Em Olinda, na Região Metropolitana, as aulas remotas começaram em abril. São duas plataformas, uma mantida pela Secretaria Municipal de Educação e outra, chamada Simplifica, elaborada pela Fundação Lemann, que tem dado apoio técnico e pedagógico ao município neste período da pandemia. Para as séries dos anos iniciais são entregues atividades impressas. Os professores formaram grupos em whatsapp, por cada turma, e mandam tarefas, além de orientarem os pais.
A cidade tem cerca de 25 mil alunos. A gestão estima que mais da metade está acompanhando a educação remota. “Nosso maior desafio é a falta de acesso à tecnologia, seja pela falta de equipamentos, seja pela internet, de muitas famílias. E em Olinda há uma dificuldade estrutural de conexão com a web”, comenta a secretária executiva de Programas e Políticas Educacionais, Edilene Soares. “Mas está havendo um grande empenho de todos para que o prejuízo pela suspensão da aula seja minimizado”, diz.

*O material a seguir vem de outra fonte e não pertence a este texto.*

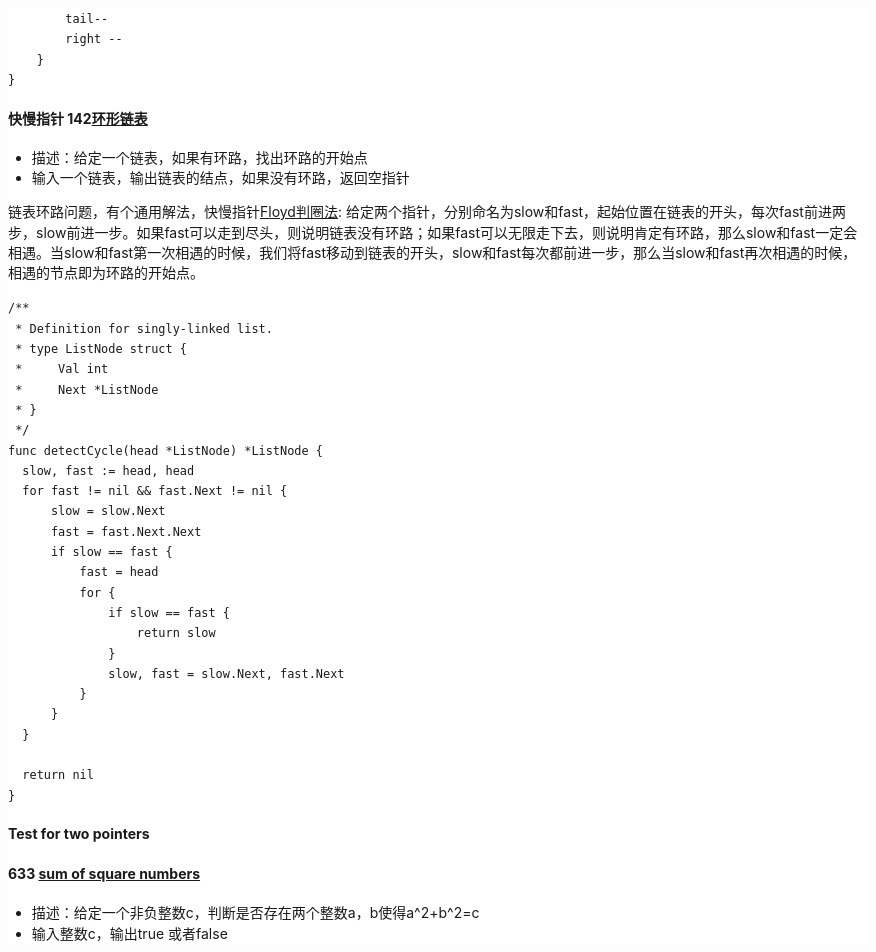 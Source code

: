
 ```
        tail--
        right --
    }
}
```

#### 快慢指针 142[环形链表](https://leetcode-cn.com/problems/linked-list-cycle-ii/)

* 描述：给定一个链表，如果有环路，找出环路的开始点
* 输入一个链表，输出链表的结点，如果没有环路，返回空指针

链表环路问题，有个通用解法，快慢指针[Floyd判圈法](https://en.wikipedia.org/wiki/Cycle_detection): 给定两个指针，分别命名为slow和fast，起始位置在链表的开头，每次fast前进两步，slow前进一步。如果fast可以走到尽头，则说明链表没有环路；如果fast可以无限走下去，则说明肯定有环路，那么slow和fast一定会相遇。当slow和fast第一次相遇的时候，我们将fast移动到链表的开头，slow和fast每次都前进一步，那么当slow和fast再次相遇的时候，相遇的节点即为环路的开始点。

```
/**
 * Definition for singly-linked list.
 * type ListNode struct {
 *     Val int
 *     Next *ListNode
 * }
 */
func detectCycle(head *ListNode) *ListNode {
  slow, fast := head, head
  for fast != nil && fast.Next != nil {
      slow = slow.Next
      fast = fast.Next.Next
      if slow == fast {
          fast = head
          for {
              if slow == fast {
                  return slow
              }
              slow, fast = slow.Next, fast.Next
          }
      }
  }

  return nil
}
```



#### Test for two pointers

#### 633 [sum of square numbers](https://leetcode-cn.com/problems/sum-of-square-numbers/)

* 描述：给定一个非负整数c，判断是否存在两个整数a，b使得a^2+b^2=c
* 输入整数c，输出true 或者false
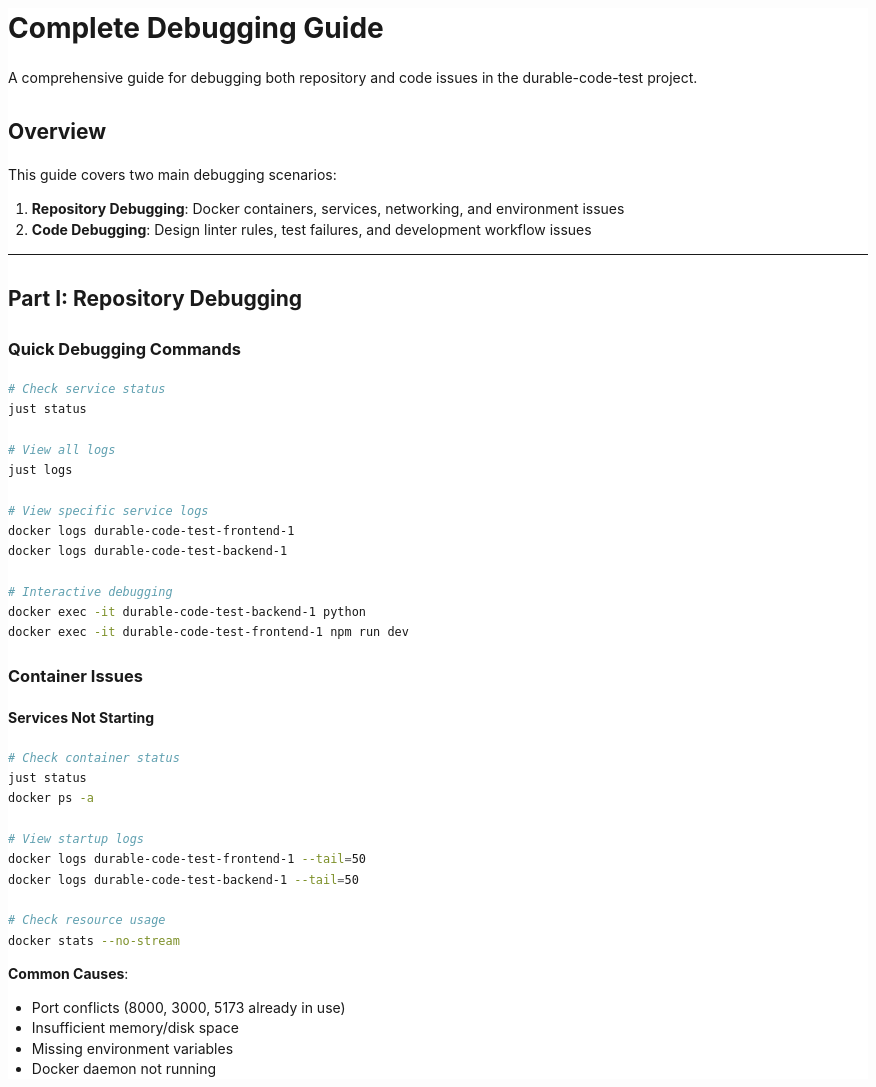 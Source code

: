 # Complete Debugging Guide

A comprehensive guide for debugging both repository and code issues in the durable-code-test project.

## Overview

This guide covers two main debugging scenarios:

1. **Repository Debugging**: Docker containers, services, networking, and environment issues
2. **Code Debugging**: Design linter rules, test failures, and development workflow issues

---

## Part I: Repository Debugging

### Quick Debugging Commands

```bash
# Check service status
just status

# View all logs
just logs

# View specific service logs
docker logs durable-code-test-frontend-1
docker logs durable-code-test-backend-1

# Interactive debugging
docker exec -it durable-code-test-backend-1 python
docker exec -it durable-code-test-frontend-1 npm run dev
```

### Container Issues

#### Services Not Starting
```bash
# Check container status
just status
docker ps -a

# View startup logs
docker logs durable-code-test-frontend-1 --tail=50
docker logs durable-code-test-backend-1 --tail=50

# Check resource usage
docker stats --no-stream
```

**Common Causes**:
- Port conflicts (8000, 3000, 5173 already in use)
- Insufficient memory/disk space
- Missing environment variables
- Docker daemon not running

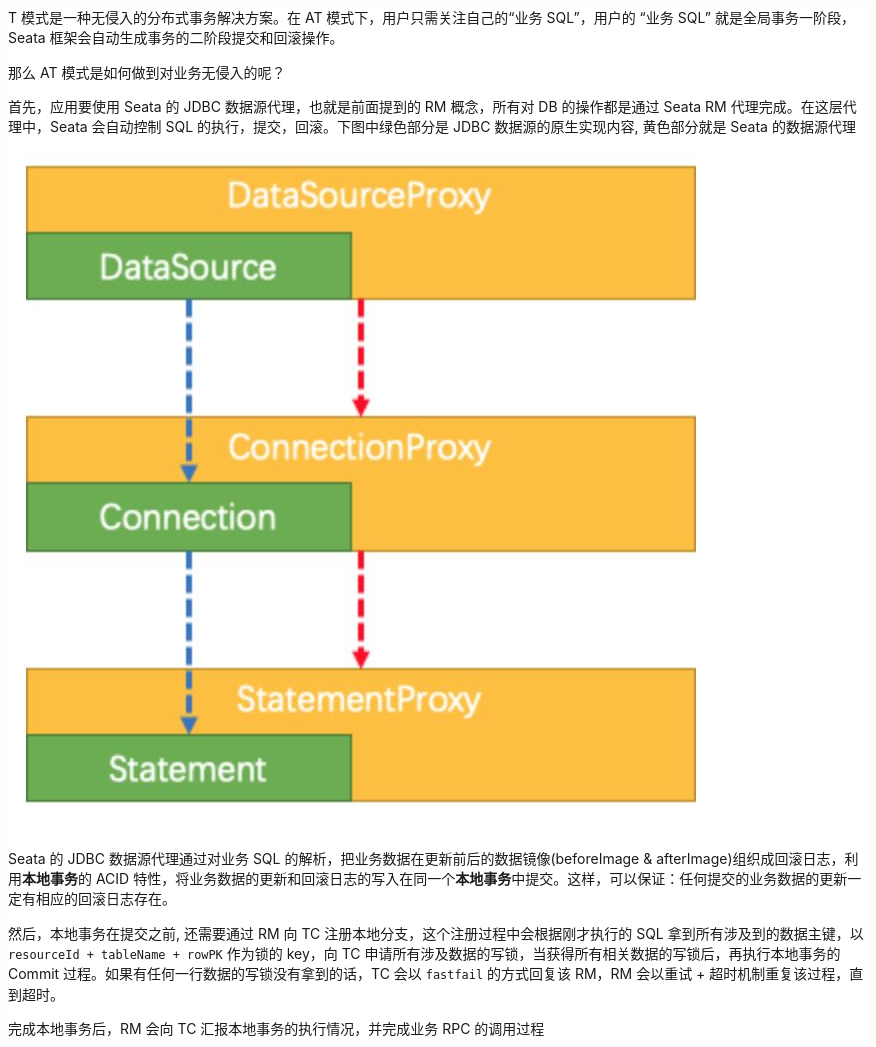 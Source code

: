 

T 模式是一种无侵入的分布式事务解决方案。在 AT 模式下，用户只需关注自己的“业务 SQL”，用户的 “业务 SQL” 就是全局事务一阶段，Seata 框架会自动生成事务的二阶段提交和回滚操作。

那么 AT 模式是如何做到对业务无侵入的呢？

首先，应用要使用 Seata 的 JDBC 数据源代理，也就是前面提到的 RM 概念，所有对 DB 的操作都是通过 Seata RM 代理完成。在这层代理中，Seata 会自动控制 SQL 的执行，提交，回滚。下图中绿色部分是 JDBC 数据源的原生实现内容, 黄色部分就是 Seata 的数据源代理

![v2-05e39f27fc8980d6deab3437d8bfd507_720w](分布式事务.assets/v2-05e39f27fc8980d6deab3437d8bfd507_720w.jpg)



Seata 的 JDBC 数据源代理通过对业务 SQL 的解析，把业务数据在更新前后的数据镜像(beforeImage & afterImage)组织成回滚日志，利用**本地事务**的 ACID 特性，将业务数据的更新和回滚日志的写入在同一个**本地事务**中提交。这样，可以保证：任何提交的业务数据的更新一定有相应的回滚日志存在。

然后，本地事务在提交之前, 还需要通过 RM 向 TC 注册本地分支，这个注册过程中会根据刚才执行的 SQL 拿到所有涉及到的数据主键，以 `resourceId + tableName + rowPK` 作为锁的 key，向 TC 申请所有涉及数据的写锁，当获得所有相关数据的写锁后，再执行本地事务的 Commit 过程。如果有任何一行数据的写锁没有拿到的话，TC 会以 `fastfail` 的方式回复该 RM，RM 会以重试 + 超时机制重复该过程，直到超时。

完成本地事务后，RM 会向 TC 汇报本地事务的执行情况，并完成业务 RPC 的调用过程
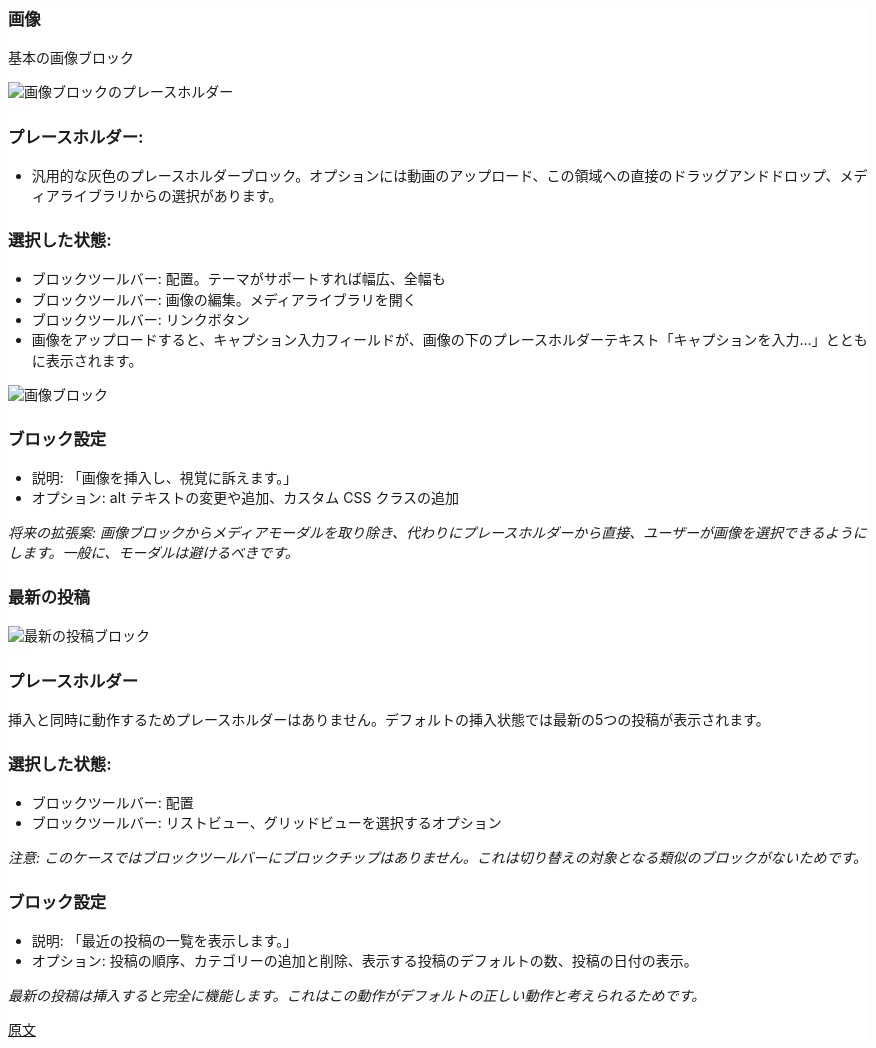 
### 画像

基本の画像ブロック


![画像ブロックのプレースホルダー](https://cldup.com/w6FNywNsj1-3000x3000.png)

### プレースホルダー:

- 汎用的な灰色のプレースホルダーブロック。オプションには動画のアップロード、この領域への直接のドラッグアンドドロップ、メディアライブラリからの選択があります。

### 選択した状態:


- ブロックツールバー: 配置。テーマがサポートすれば幅広、全幅も
- ブロックツールバー: 画像の編集。メディアライブラリを開く
- ブロックツールバー: リンクボタン
- 画像をアップロードすると、キャプション入力フィールドが、画像の下のプレースホルダーテキスト「キャプションを入力…」とともに表示されます。


![画像ブロック](https://cldup.com/6YYXstl_xX-3000x3000.png)


### ブロック設定

- 説明: 「画像を挿入し、視覚に訴えます。」
- オプション: alt テキストの変更や追加、カスタム CSS クラスの追加

_将来の拡張案: 画像ブロックからメディアモーダルを取り除き、代わりにプレースホルダーから直接、ユーザーが画像を選択できるようにします。一般に、モーダルは避けるべきです。_

### 最新の投稿

![最新の投稿ブロック](https://cldup.com/8lyAByDpy_-3000x3000.png)

### プレースホルダー

挿入と同時に動作するためプレースホルダーはありません。デフォルトの挿入状態では最新の5つの投稿が表示されます。



### 選択した状態:

- ブロックツールバー: 配置
- ブロックツールバー: リストビュー、グリッドビューを選択するオプション

_注意: このケースではブロックツールバーにブロックチップはありません。これは切り替えの対象となる類似のブロックがないためです。_


### ブロック設定


- 説明: 「最近の投稿の一覧を表示します。」
- オプション: 投稿の順序、カテゴリーの追加と削除、表示する投稿のデフォルトの数、投稿の日付の表示。

_最新の投稿は挿入すると完全に機能します。これはこの動作がデフォルトの正しい動作と考えられるためです。_

[原文](https://github.com/WordPress/gutenberg/blob/HEAD/docs/designers-developers/designers/block-design.md) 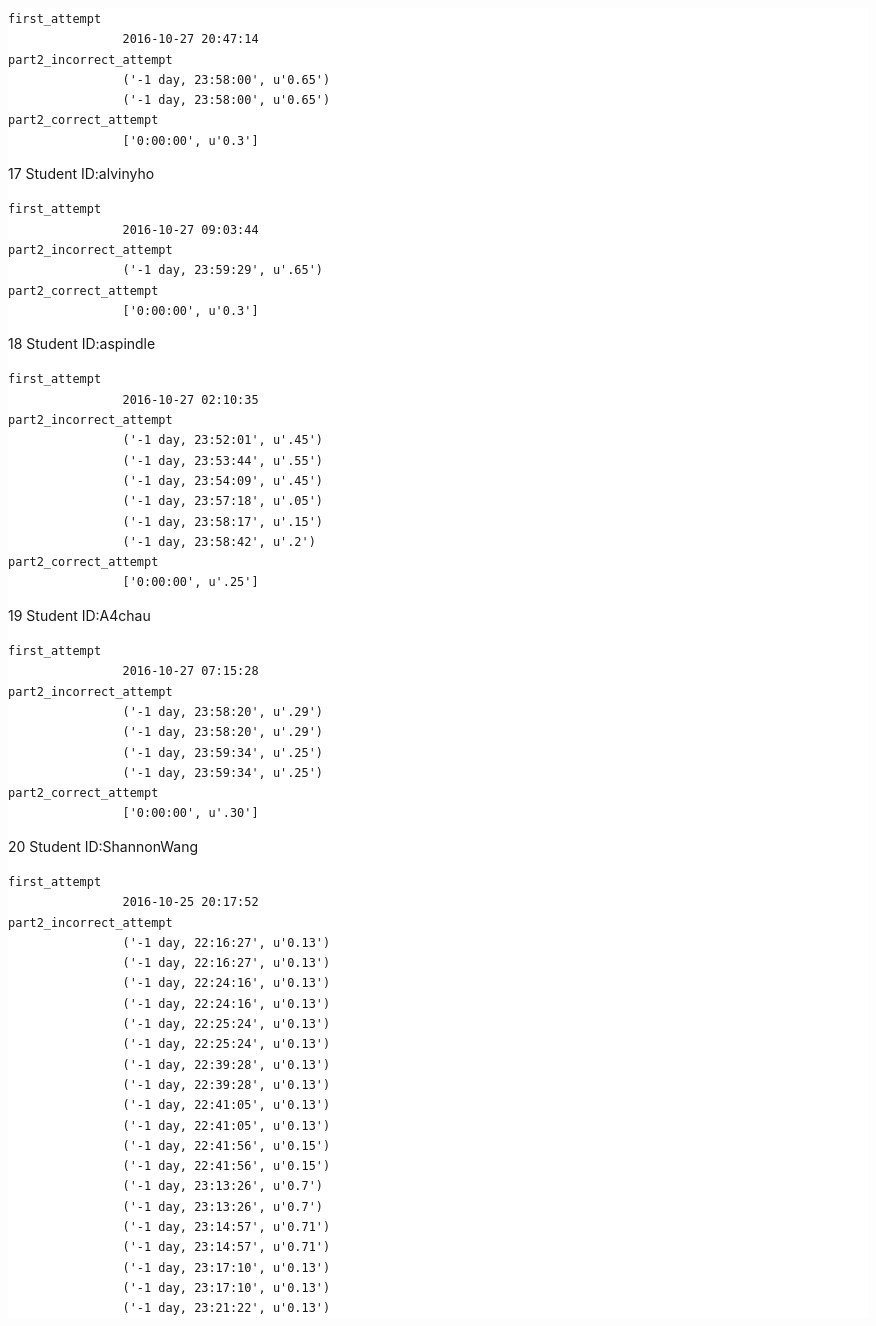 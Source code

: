	first_attempt
					2016-10-27 20:47:14
	part2_incorrect_attempt
					('-1 day, 23:58:00', u'0.65')
					('-1 day, 23:58:00', u'0.65')
	part2_correct_attempt
					['0:00:00', u'0.3']

17 Student ID:alvinyho

	first_attempt
					2016-10-27 09:03:44
	part2_incorrect_attempt
					('-1 day, 23:59:29', u'.65')
	part2_correct_attempt
					['0:00:00', u'0.3']

18 Student ID:aspindle

	first_attempt
					2016-10-27 02:10:35
	part2_incorrect_attempt
					('-1 day, 23:52:01', u'.45')
					('-1 day, 23:53:44', u'.55')
					('-1 day, 23:54:09', u'.45')
					('-1 day, 23:57:18', u'.05')
					('-1 day, 23:58:17', u'.15')
					('-1 day, 23:58:42', u'.2')
	part2_correct_attempt
					['0:00:00', u'.25']

19 Student ID:A4chau

	first_attempt
					2016-10-27 07:15:28
	part2_incorrect_attempt
					('-1 day, 23:58:20', u'.29')
					('-1 day, 23:58:20', u'.29')
					('-1 day, 23:59:34', u'.25')
					('-1 day, 23:59:34', u'.25')
	part2_correct_attempt
					['0:00:00', u'.30']

20 Student ID:ShannonWang

	first_attempt
					2016-10-25 20:17:52
	part2_incorrect_attempt
					('-1 day, 22:16:27', u'0.13')
					('-1 day, 22:16:27', u'0.13')
					('-1 day, 22:24:16', u'0.13')
					('-1 day, 22:24:16', u'0.13')
					('-1 day, 22:25:24', u'0.13')
					('-1 day, 22:25:24', u'0.13')
					('-1 day, 22:39:28', u'0.13')
					('-1 day, 22:39:28', u'0.13')
					('-1 day, 22:41:05', u'0.13')
					('-1 day, 22:41:05', u'0.13')
					('-1 day, 22:41:56', u'0.15')
					('-1 day, 22:41:56', u'0.15')
					('-1 day, 23:13:26', u'0.7')
					('-1 day, 23:13:26', u'0.7')
					('-1 day, 23:14:57', u'0.71')
					('-1 day, 23:14:57', u'0.71')
					('-1 day, 23:17:10', u'0.13')
					('-1 day, 23:17:10', u'0.13')
					('-1 day, 23:21:22', u'0.13') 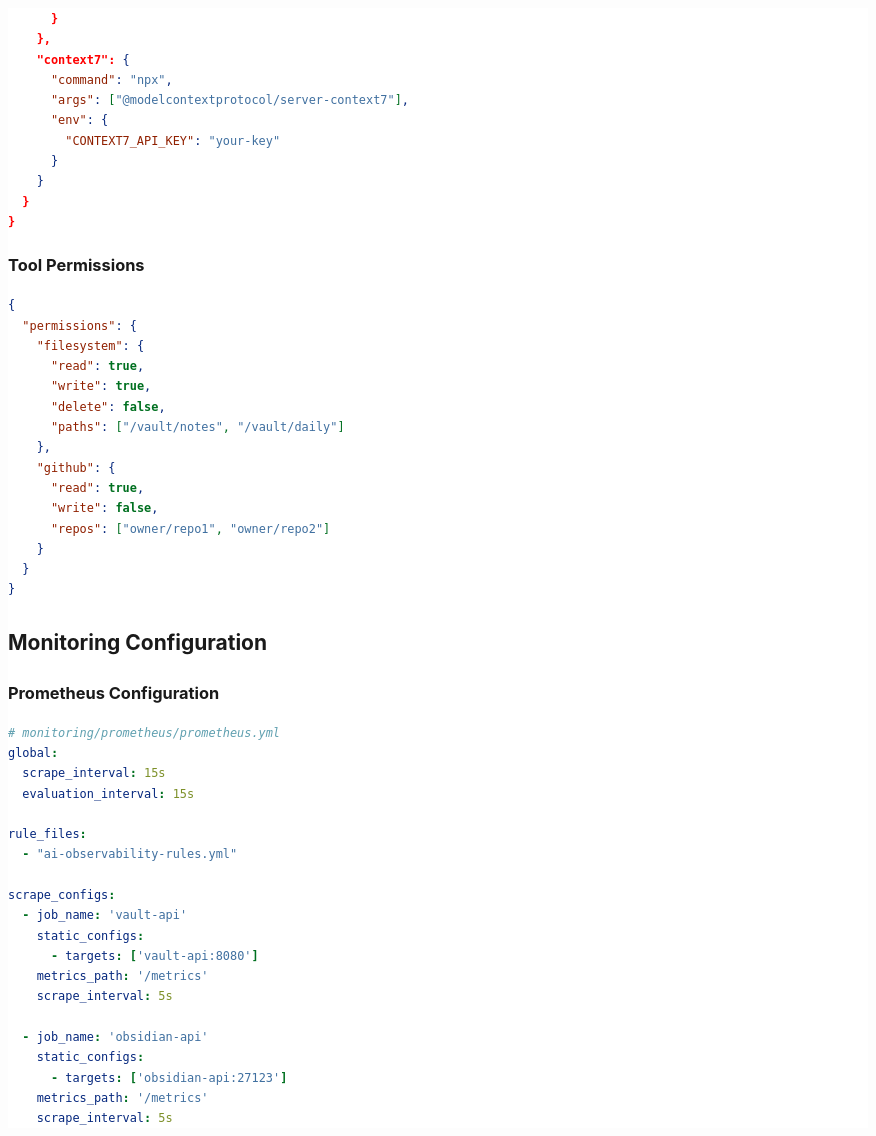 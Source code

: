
 ```json
      }
    },
    "context7": {
      "command": "npx",
      "args": ["@modelcontextprotocol/server-context7"],
      "env": {
        "CONTEXT7_API_KEY": "your-key"
      }
    }
  }
}
```

### Tool Permissions

```json
{
  "permissions": {
    "filesystem": {
      "read": true,
      "write": true,
      "delete": false,
      "paths": ["/vault/notes", "/vault/daily"]
    },
    "github": {
      "read": true,
      "write": false,
      "repos": ["owner/repo1", "owner/repo2"]
    }
  }
}
```

## Monitoring Configuration

### Prometheus Configuration

```yaml
# monitoring/prometheus/prometheus.yml
global:
  scrape_interval: 15s
  evaluation_interval: 15s

rule_files:
  - "ai-observability-rules.yml"

scrape_configs:
  - job_name: 'vault-api'
    static_configs:
      - targets: ['vault-api:8080']
    metrics_path: '/metrics'
    scrape_interval: 5s

  - job_name: 'obsidian-api'
    static_configs:
      - targets: ['obsidian-api:27123']
    metrics_path: '/metrics'
    scrape_interval: 5s
```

Aluna da Escola Municipal Pastor David Richard Blackurn, no Alto da Bondade, Keilaine Santos, 12 anos, do 8º ano, está gostando das aulas virtuais. “A saudade da escola é muito grande. Mas o jeito é estudar a distância. Está sendo bom”, diz Keilaine. Enquanto ela faz as tarefas escolares sozinhas, sua mãe, Kamila Santos, 30, dá atenção aos seus irmãos menores.
Em Caruaru, no Agreste, uma das aliadas para fazer chegar o ensino remoto a lugares de difícil acesso ou para famílias de baixa renda é a televisão. Por meio de uma parceria com a Câmara Municipal de Vereadores, aulas produzidas pela Fundação Roberto Marinho são transmitidas pela TV Câmara.
Na zona rural, no distrito Xicuru, Alana Santos, 12, aluna do 7º ano da Escola Municipal Maria do Socorro Freitas, acompanha as atividades diariamente. A sala de sua casa virou a sala de aula. “Preferia aprender com meus professores porque estou mais acostumada com eles. Só que com o coronavírus num dá para sair de casa”, afirma Alana. “É melhor para não chegar no fim do ano sem saber de nada”, comenta o irmão dela, Alisson, 16, do 9º ano.
No Sertão, em Carnaíba, a saída da Secretaria de Educação para atender os alunos que moram em sítios sem acesso à internet foi entregar as tarefas em cada residência, muitas vezes levadas pelas professoras ou por agentes de saúde. Regularmente os cadernos de atividades são devolvidos, enquanto os docentes monitoram a realização delas.
É embaixo de uma árvore, na frente de sua casa, no Sítio Jatobá, que Roseli Silva, 32, passa um pedaço do dia com os filhos Marcos, 9, Bruno, 7, e Wellington, 5. “Eles sentem muita falta da escola. Perguntam o tempo todo quando vão voltar. Faço o que posso, ajudo nas tarefas que as professoras mandam. Só estudei até a 4ª série e sei a falta que estudo faz”, diz Roseli. Os meninos estudam na Escola Municipal João Joaquim de Souza.
“O aprendizado não é igual como acontece na escola. Mas estou ajustando o jeito de ensinar. As famílias têm ajudado muito. Porque temos que garantir que as crianças não vão estacionar, que a pandemia não vai atrapalhar tanto o desenvolvimento delas”, afirma a professora Rozineide Bezerra, 36.